What needs to be done: Records follow. Pull out every line that contains "Kevin".

Stored data entries:

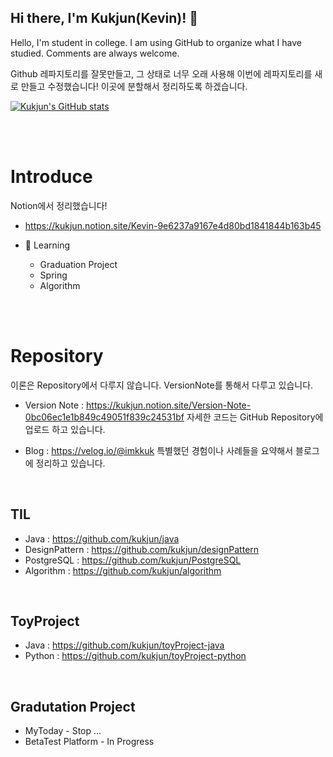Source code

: 

## Hi there, I'm **Kukjun(Kevin)!** 👋

Hello, I'm student in college. I am using GitHub to organize what I have studied. Comments are always welcome.

Github 레파지토리를 잘못만들고, 그 상태로 너무 오래 사용해 이번에 레파지토리를 새로 만들고 수정했습니다! 이곳에 분할해서 정리하도록 하겠습니다.

[![Kukjun's GitHub stats](https://github-readme-stats.vercel.app/api?username=kukjun)](https://github.com/anuraghazra/github-readme-stats)

<br><br>

# Introduce

Notion에서 정리했습니다!

* https://kukjun.notion.site/Kevin-9e6237a9167e4d80bd1841844b163b45

* 🌱 Learning
  * Graduation Project
  * Spring
  * Algorithm

<br><br>

# Repository

이론은 Repository에서 다루지 않습니다. VersionNote를 통해서 다루고 있습니다.

* Version Note : https://kukjun.notion.site/Version-Note-0bc06ec1e1b849c49051f839c24531bf
자세한 코드는 GitHub Repository에 업로드 하고 있습니다.

* Blog : https://velog.io/@imkkuk
특별했던 경험이나 사례들을 요약해서 블로그에 정리하고 있습니다.

<br>

## TIL
* Java : https://github.com/kukjun/java
* DesignPattern : https://github.com/kukjun/designPattern
* PostgreSQL : https://github.com/kukjun/PostgreSQL
* Algorithm : https://github.com/kukjun/algorithm

<br>

## ToyProject
* Java : https://github.com/kukjun/toyProject-java
* Python : https://github.com/kukjun/toyProject-python

<br>

## Gradutation Project
* MyToday - Stop ...
* BetaTest Platform - In Progress


<!--
**kukjun/kukjun** is a ✨ _special_ ✨ repository because its `README.md` (this file) appears on your GitHub profile.

Here are some ideas to get you started:

- 🔭 I’m currently working on ...
- 🌱 I’m currently learning ...
- 👯 I’m looking to collaborate on ...
- 🤔 I’m looking for help with ...
- 💬 Ask me about ...
- 📫 How to reach me: ...
- 😄 Pronouns: ...
- ⚡ Fun fact: ...
  -->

Task output:
## Hi there, I'm **Kukjun(Kevin)!** 👋
* https://kukjun.notion.site/Kevin-9e6237a9167e4d80bd1841844b163b45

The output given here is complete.